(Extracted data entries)
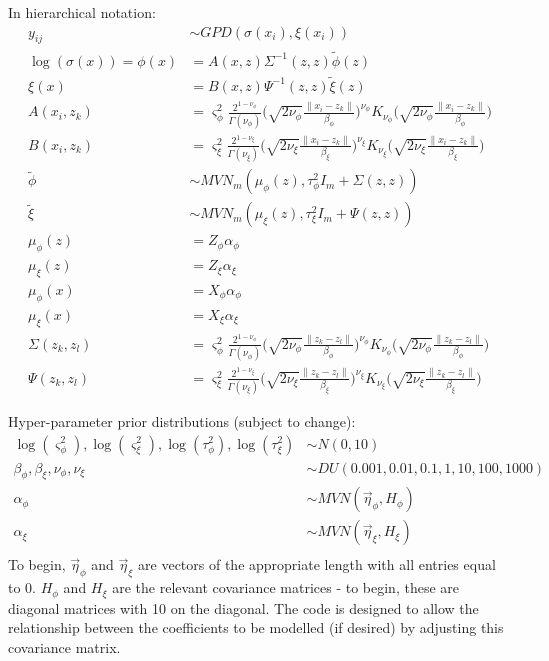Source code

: \documentclass{article}
\begin{document}
In hierarchical notation:
\begin{align*}
y_{ij} &\sim GPD(\sigma(x_i), \xi(x_i)) \\
\log (\sigma (x)) = \phi(x) &= A(x, z) \Sigma^{-1}(z,z) \tilde{\phi}(z) \\
\xi (x) &= B(x, z) \Psi^{-1}(z,z) \tilde{\xi}(z) \\
A(x_i, z_k) &= \varsigma_\phi^2 \frac{2^{1-\nu_\phi}}{\Gamma(\nu_\phi)}\Bigg(\sqrt{2\nu_\phi}\frac{\|x_i - z_k\|}{\beta_\phi}\Bigg)^{\nu_\phi} K_{\nu_\phi}\Bigg(\sqrt{2\nu_\phi}\frac{\|x_i - z_k\|}{\beta_\phi}\Bigg)\\
B(x_i, z_k) &= \varsigma_\xi^2 \frac{2^{1-\nu_\xi}}{\Gamma(\nu_\xi)}\Bigg(\sqrt{2\nu_\xi}\frac{\|x_i - z_k\|}{\beta_\xi}\Bigg)^{\nu_\xi} K_{\nu_\xi}\Bigg(\sqrt{2\nu_\xi}\frac{\|x_i - z_k\|}{\beta_\xi}\Bigg)\\
\tilde{\phi} &\sim MVN_m(\mu_\phi(z), \tau_\phi^2 I_m + \Sigma(z, z))\\
\tilde{\xi} &\sim MVN_m(\mu_\xi(z), \tau_\xi^2 I_m + \Psi(z, z))\\
\mu_\phi (z) &= Z_\phi \alpha_\phi \\
\mu_\xi (z) &= Z_\xi \alpha_\xi \\
\mu_\phi(x) &= X_\phi \alpha_\phi \\
\mu_\xi(x) &= X_\xi \alpha_\xi \\
\Sigma(z_k, z_l) &= \varsigma_\phi^2 \frac{2^{1-\nu_\phi}}{\Gamma(\nu_\phi)}\Bigg(\sqrt{2\nu_\phi}\frac{\|z_k - z_l\|}{\beta_\phi}\Bigg)^{\nu_\phi} K_{\nu_\phi}\Bigg(\sqrt{2\nu_\phi}\frac{\|z_k - z_l\|}{\beta_\phi}\Bigg)\\
\Psi(z_k, z_l) &= \varsigma_\xi^2 \frac{2^{1-\nu_\xi}}{\Gamma(\nu_\xi)}\Bigg(\sqrt{2\nu_\xi}\frac{\|z_k - z_l\|}{\beta_\xi}\Bigg)^{\nu_\xi} K_{\nu_\xi}\Bigg(\sqrt{2\nu_\xi}\frac{\|z_k - z_l\|}{\beta_\xi}\Bigg)
\end{align*}

Hyper-parameter prior distributions (subject to change):
\begin{align*}
\log(\varsigma^2_\phi), \log(\varsigma^2_\xi), \log(\tau^2_\phi), \log(\tau^2_\xi) &\sim N(0, 10) \\
\beta_\phi, \beta_\xi, \nu_\phi, \nu_\xi &\sim DU(0.001, 0.01, 0.1, 1, 10, 100, 1000)\\
\alpha_\phi &\sim MVN(\vec{\eta}_\phi, H_\phi)\\
\alpha_\xi &\sim MVN(\vec{\eta}_\xi, H_\xi)\\
\end{align*}
To begin, $\vec{\eta}_\phi$ and $\vec{\eta}_\xi$ are vectors of the appropriate length with all entries equal to 0. $H_\phi$ and $H_\xi$ are the relevant covariance matrices - to begin, these are diagonal matrices with 10 on the diagonal. The code is designed to allow the relationship between the coefficients to be modelled (if desired) by adjusting this covariance matrix.
\end{document}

Task to carry out = Retype all the records shown above, character for character. Omit every picture.

Answer space =
Source code

: \documentclass{article}
\begin{document}
In hierarchical notation:
\begin{align*}
y_{ij} &\sim GPD(\sigma(x_i), \xi(x_i)) \\
\log (\sigma (x)) = \phi(x) &= A(x, z) \Sigma^{-1}(z,z) \tilde{\phi}(z) \\
\xi (x) &= B(x, z) \Psi^{-1}(z,z) \tilde{\xi}(z) \\
A(x_i, z_k) &= \varsigma_\phi^2 \frac{2^{1-\nu_\phi}}{\Gamma(\nu_\phi)}\Bigg(\sqrt{2\nu_\phi}\frac{\|x_i - z_k\|}{\beta_\phi}\Bigg)^{\nu_\phi} K_{\nu_\phi}\Bigg(\sqrt{2\nu_\phi}\frac{\|x_i - z_k\|}{\beta_\phi}\Bigg)\\
B(x_i, z_k) &= \varsigma_\xi^2 \frac{2^{1-\nu_\xi}}{\Gamma(\nu_\xi)}\Bigg(\sqrt{2\nu_\xi}\frac{\|x_i - z_k\|}{\beta_\xi}\Bigg)^{\nu_\xi} K_{\nu_\xi}\Bigg(\sqrt{2\nu_\xi}\frac{\|x_i - z_k\|}{\beta_\xi}\Bigg)\\
\tilde{\phi} &\sim MVN_m(\mu_\phi(z), \tau_\phi^2 I_m + \Sigma(z, z))\\
\tilde{\xi} &\sim MVN_m(\mu_\xi(z), \tau_\xi^2 I_m + \Psi(z, z))\\
\mu_\phi (z) &= Z_\phi \alpha_\phi \\
\mu_\xi (z) &= Z_\xi \alpha_\xi \\
\mu_\phi(x) &= X_\phi \alpha_\phi \\
\mu_\xi(x) &= X_\xi \alpha_\xi \\
\Sigma(z_k, z_l) &= \varsigma_\phi^2 \frac{2^{1-\nu_\phi}}{\Gamma(\nu_\phi)}\Bigg(\sqrt{2\nu_\phi}\frac{\|z_k - z_l\|}{\beta_\phi}\Bigg)^{\nu_\phi} K_{\nu_\phi}\Bigg(\sqrt{2\nu_\phi}\frac{\|z_k - z_l\|}{\beta_\phi}\Bigg)\\
\Psi(z_k, z_l) &= \varsigma_\xi^2 \frac{2^{1-\nu_\xi}}{\Gamma(\nu_\xi)}\Bigg(\sqrt{2\nu_\xi}\frac{\|z_k - z_l\|}{\beta_\xi}\Bigg)^{\nu_\xi} K_{\nu_\xi}\Bigg(\sqrt{2\nu_\xi}\frac{\|z_k - z_l\|}{\beta_\xi}\Bigg)
\end{align*}

Hyper-parameter prior distributions (subject to change):
\begin{align*}
\log(\varsigma^2_\phi), \log(\varsigma^2_\xi), \log(\tau^2_\phi), \log(\tau^2_\xi) &\sim N(0, 10) \\
\beta_\phi, \beta_\xi, \nu_\phi, \nu_\xi &\sim DU(0.001, 0.01, 0.1, 1, 10, 100, 1000)\\
\alpha_\phi &\sim MVN(\vec{\eta}_\phi, H_\phi)\\
\alpha_\xi &\sim MVN(\vec{\eta}_\xi, H_\xi)\\
\end{align*}
To begin, $\vec{\eta}_\phi$ and $\vec{\eta}_\xi$ are vectors of the appropriate length with all entries equal to 0. $H_\phi$ and $H_\xi$ are the relevant covariance matrices - to begin, these are diagonal matrices with 10 on the diagonal. The code is designed to allow the relationship between the coefficients to be modelled (if desired) by adjusting this covariance matrix.
\end{document}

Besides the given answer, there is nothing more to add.